The banks are trying to figure out how to commute, or unwind, their credit default swaps, which are contracts they entered into with FGIC and other bond insurers to guarantee their portfolios of complex debt securities known as collateralized-debt obligations, or CDOs, according to people familiar with the talks.

A consortium of banks working toward a rescue plan for bond-insurer Ambac Financial Group Inc. also is discussing a similar option, according to people familiar with the matter.

In exchange for unwinding the contracts, FGIC and Ambac could give the banks stakes in their companies through warrants, according to these people.


Let me get this straight.

The companies that issue debt would then partially own the company that guarantees the payments of that debt? Am I the only one who sees a mammoth conflict of interest issue here?

Let's play this one out.

Company X issues $100 million in bonds backed by questionable collateral (I don't know -- let's say it's backed by a pool of questionable home equity loans).

Company X would really like to get some cheap insurance for these bonds to get a better rating from the rating agencies -- and increase quarterly profit.

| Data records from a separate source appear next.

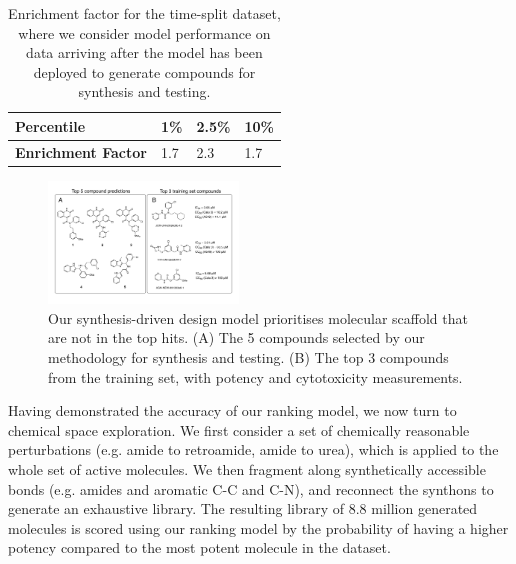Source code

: \begin{table}
\centering
\begin{tabular}{|l|l|l|l|}
\hline
\textbf{Percentile}        & 1\% & 2.5\% & 10\% \\ \hline
\textbf{Enrichment Factor} & 1.7 & 2.3   & 1.7  \\ \hline
\end{tabular}
\caption{Enrichment factor for the time-split dataset, where we consider model performance on data arriving after the model has been deployed to generate compounds for synthesis and testing. }
\label{table:time_split}
\end{table}

\begin{figure}
\centering
         \includegraphics[width=0.45\textwidth]{Chapters/Ranking/Figs/fig2.pdf}
    \caption{Our synthesis-driven design model prioritises molecular scaffold that are not in the top hits. (A) The 5 compounds selected by our methodology for synthesis and testing. (B) The top 3 compounds from the training set, with potency and cytotoxicity measurements. }
    \label{fig:compounds}
\end{figure}


Having demonstrated the accuracy of our ranking model, we now turn to chemical space exploration. We first consider a set of chemically reasonable perturbations (e.g. amide to retroamide, amide to urea), which is applied to the whole set of active molecules. We then fragment along synthetically accessible bonds (e.g. amides and aromatic C-C and C-N), and reconnect the synthons to generate an exhaustive library. The resulting library of 8.8 million generated molecules is scored using our ranking model by the probability of having a higher potency compared to the most potent molecule in the dataset.  %


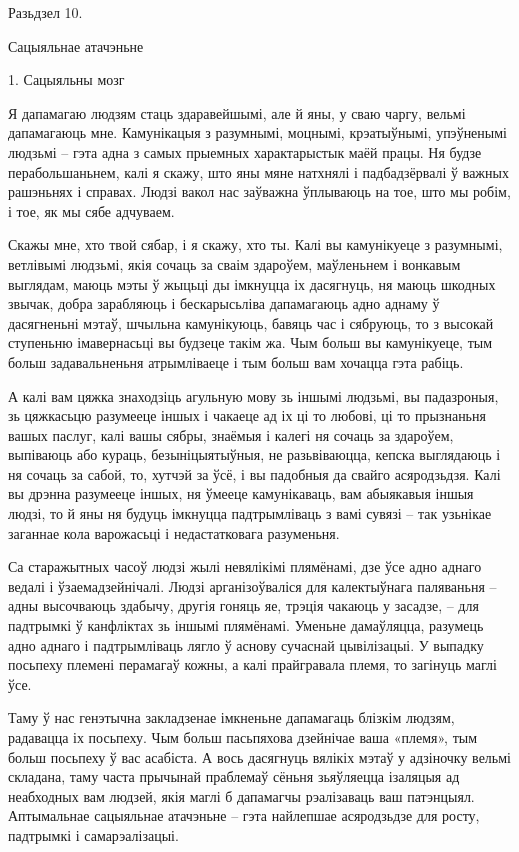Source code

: Разьдзел 10. 

Сацыяльнае атачэньне

1. Сацыяльны мозг

Я дапамагаю людзям стаць здаравейшымі, але й яны, у сваю чаргу, вельмі дапамагаюць мне. Камунікацыя з разумнымі, моцнымі, крэатыўнымі, упэўненымі людзьмі – гэта адна з самых прыемных характарыстык маёй працы. Ня будзе перабольшаньнем, калі я скажу, што яны мяне натхнялі і падбадзёрвалі ў важных рашэньнях і справах. Людзі вакол нас заўважна ўплываюць на тое, што мы робім, і тое, як мы сябе адчуваем.

Скажы мне, хто твой сябар, і я скажу, хто ты. Калі вы камунікуеце з разумнымі, ветлівымі людзьмі, якія сочаць за сваім здароўем, маўленьнем і вонкавым выглядам, маюць мэты ў жыцьці ды імкнуцца іх дасягнуць, ня маюць шкодных звычак, добра зарабляюць і бескарысьліва дапамагаюць адно аднаму ў дасягненьні мэтаў, шчыльна камунікуюць, бавяць час і сябруюць, то з высокай ступеньню імавернасьці вы будзеце такім жа. Чым больш вы камунікуеце, тым больш задавальненьня атрымліваеце і тым больш вам хочацца гэта рабіць.

А калі вам цяжка знаходзіць агульную мову зь іншымі людзьмі, вы падазроныя, зь цяжкасьцю разумееце іншых і чакаеце ад іх ці то любові, ці то прызнаньня вашых паслуг, калі вашы сябры, знаёмыя і калегі ня сочаць за здароўем, выпіваюць або кураць, безыніцыятыўныя, не разьвіваюцца, кепска выглядаюць і ня сочаць за сабой, то, хутчэй за ўсё, і вы падобныя да свайго асяродзьдзя. Калі вы дрэнна разумееце іншых, ня ўмееце камунікаваць, вам абыякавыя іншыя людзі, то й яны ня будуць імкнуцца падтрымліваць з вамі сувязі – так узьнікае заганнае кола варожасьці і недастатковага разуменьня.

Са старажытных часоў людзі жылі невялікімі плямёнамі, дзе ўсе адно аднаго ведалі і ўзаемадзейнічалі. Людзі арганізоўваліся для калектыўнага паляваньня – адны высочваюць здабычу, другія гоняць яе, трэція чакаюць у засадзе, – для падтрымкі ў канфліктах зь іншымі плямёнамі. Уменьне дамаўляцца, разумець адно аднаго і падтрымліваць лягло ў аснову сучаснай цывілізацыі. У выпадку посьпеху племені перамагаў кожны, а калі прайгравала племя, то загінуць маглі ўсе.

Таму ў нас генэтычна закладзенае імкненьне дапамагаць блізкім людзям, радавацца іх посьпеху. Чым больш пасьпяхова дзейнічае ваша «племя», тым больш посьпеху ў вас асабіста. А вось дасягнуць вялікіх мэтаў у адзіночку вельмі складана, таму часта прычынай праблемаў сёньня зьяўляецца ізаляцыя ад неабходных вам людзей, якія маглі б дапамагчы рэалізаваць ваш патэнцыял. Аптымальнае сацыяльнае атачэньне – гэта найлепшае асяродзьдзе для росту, падтрымкі і самарэалізацыі.


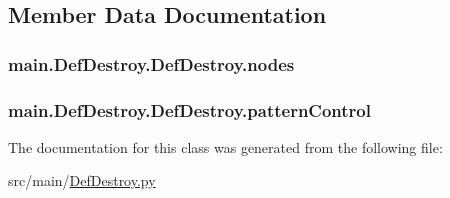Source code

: \subsection{Member Data Documentation}
\hypertarget{classmain_1_1_def_destroy_1_1_def_destroy_a44f68acb30b8049dbeb8090d2851b258}{
\subsubsection[{nodes}]{\setlength{\rightskip}{0pt plus 5cm}main.\-Def\-Destroy.\-Def\-Destroy.\-nodes}}\label{classmain_1_1_def_destroy_1_1_def_destroy_a44f68acb30b8049dbeb8090d2851b258}
\hypertarget{classmain_1_1_def_destroy_1_1_def_destroy_a8e3eee7bf6fc8ec5afeef74a9bbfa558}{
\subsubsection[{pattern\-Control}]{\setlength{\rightskip}{0pt plus 5cm}main.\-Def\-Destroy.\-Def\-Destroy.\-pattern\-Control}}\label{classmain_1_1_def_destroy_1_1_def_destroy_a8e3eee7bf6fc8ec5afeef74a9bbfa558}


The documentation for this class was generated from the following file\-:\begin{DoxyCompactItemize}
\item 
src/main/\hyperlink{_def_destroy_8py}{Def\-Destroy.\-py}\end{DoxyCompactItemize}
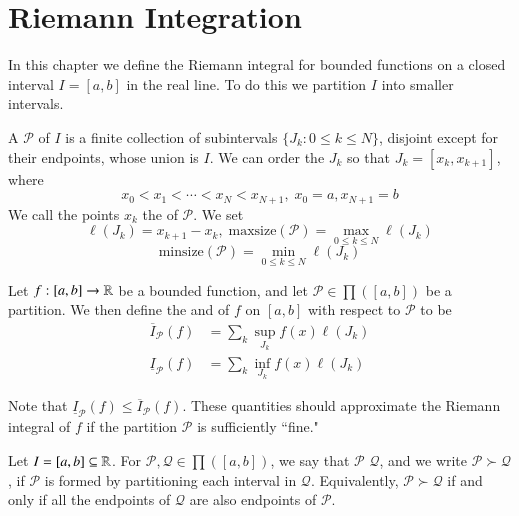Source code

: \chapter{Riemann Integration}\label{RiemannInt}


In this chapter we define the Riemann integral for bounded functions on a closed interval $I = [a,b]$ in the real line. To do this we partition $I$ into smaller intervals.

\begin{definition}
    A  $\mathcal{P}$ of $I$ is a finite collection of subintervals $\{J_k:0 \leq k \leq N\}$, disjoint except for their endpoints, whose union is $I$. We can order the $J_k$ so that $J_k = [x_k,x_{k+1}]$, where $$x_0 < x_1 < \cdots < x_N < x_{N+1},\;x_0 = a, x_{N+1} = b$$
    We call the points $x_k$ the  of $\mathcal{P}$. We set $$\ell(J_k) = x_{k+1} - x_k,\;\text{maxsize}(\mathcal{P}) = \max_{0\leq k \leq N}\ell(J_k)$$ $$\text{minsize}(\mathcal{P}) = \min_{0\leq k \leq N}\ell(J_k)$$
\end{definition}

\begin{definition}
    Let $f:[a,b]\rightarrow \mathbb R$ be a bounded function, and let $\mathcal{P} \in \prod([a,b])$ be a partition. We then define the  and  of $f$ on $[a,b]$ with respect to $\mathcal{P}$ to be \begin{align*}
        \overline{I}_{\mathcal{P}}(f) &= \sum_k\sup_{J_k}f(x)\ell(J_k) \\
        \underline{I}_{\mathcal{P}}(f) &= \sum_k\inf_{J_k}f(x)\ell(J_k)
    \end{align*}
\end{definition}

Note that $\underline{I}_{\mathcal{P}}(f) \leq \overline{I}_{\mathcal{P}}(f)$. These quantities should approximate the Riemann integral of $f$ if the partition $\mathcal{P}$ is sufficiently ``fine."

\begin{definition}
    Let $I = [a,b] \subseteq \mathbb R$. For $\mathcal{P},\mathcal{Q} \in \prod([a,b])$, we say that $\mathcal{P}$  $\mathcal{Q}$, and we write $\mathcal{P}\succ \mathcal{Q}$, if $\mathcal{P}$ is formed by partitioning each interval in $\mathcal{Q}$. Equivalently, $\mathcal{P} \succ \mathcal{Q}$ if and only if all the endpoints of $\mathcal{Q}$ are also endpoints of $\mathcal{P}$.
\end{definition}

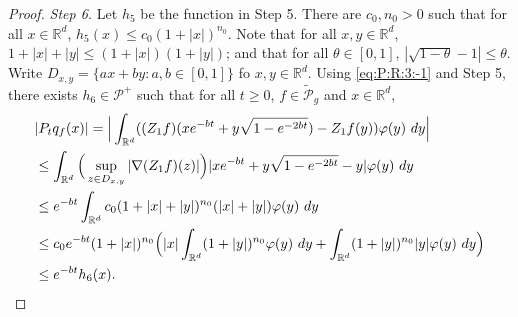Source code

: \documentclass[a4paper,12pt, reqno]{amsart}
\numberwithin{equation}{section}
\begin{document}
\begin{proof}
	\emph{Step 6.}
	Let $h_5$ be the function in Step 5.
	There are $c_0, n_0> 0$ such that for all $x\in \mathbb R^d$, $h_5(x) \leq c_0(1+|x|)^{n_0}$.
	Note that for all $x, y \in \mathbb R^d$, $1+|x|+|y|\leq (1+|x|) (1+|y|)$; and that for all $\theta \in [0,1]$, $|\sqrt {1 - \theta} - 1| \leq \theta$.
	Write $D_{x,y} = \{ax+by: a, b \in [0,1]\}$ fo $x, y \in \mathbb R^d$.
	Using \eqref{eq:P:R:3:-1} and Step 5, there exists  $h_6 \in \mathcal P^+$ such that for all $t \geq 0$, $f \in \widetilde {\mathcal P}_g$ and $x \in \mathbb R^d$,
	\begin{align}
	& |P_t q_f(x)|
	= \Big| \int_{\mathbb R^d} ( (Z_1f)(x e^{-bt}+ y \sqrt{1 - e^{-2bt}}) - Z_1 f (y) ) \varphi(y) ~dy \Big| \\
	& \leq \int_{\mathbb R^d} \Big(\sup_{z\in D_{x,y}} |\nabla  (Z_1f) (z) |\Big) | x e^{-bt} + y \sqrt{1 - e^{-2bt}} - y | \varphi(y) ~dy \\
	& \leq e^{-bt} \int_{\mathbb R^d} c_0(1+|x|+|y|)^{n_0} (|x|+|y|) \varphi(y) ~dy \\
	& \leq c_0 e^{-bt}(1+|x|)^{n_0}\Big(|x|\int_{\mathbb R^d} (1+|y|)^{n_0}\varphi(y) ~dy + \int_{\mathbb R^d} (1+ |y|)^{n_0} |y| \varphi(y) ~dy \Big) \\
	& \leq e^{-bt} h_6(x).
	\qedhere
	\end{align}
\end{proof}


\end{document}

Enter the guarantor the issuer partially owns. For some reason the issuer gets a really good deal on bond insurance.

The ratings agencies disclose this relation,, but in very small print on page 94,892 of a nearly incomprehensible analysis of the bonds. Oh yeah -- the ratings agencies also issue a disclosure/warning with that report that still basically says "buyer beware".

Collateral goes belly up (I know that would never happen because the issuer would use stringent underwriting standards too prevent it from happening). But let's say it goes belly up anyway -- just for the sake of argument.

Insurer gets hit with a bill they can't pay. But who cares? The issuer -- who partially owns the insurer -- got a great deal on bond insurance which lowered their compliance and issuance costs and increased their profit for a quarter. The insurer goes belly up or takes a major hit to its earnings, but upper-level management still gets a sweetheart post-dismissal compensation package (or they have been dumping stock for the last 6 months because they see the writing on the wall).

Let's just repeat the problems we've had for the last 6 months - 9 months again, shall we? They have been so much fun the first time around after all.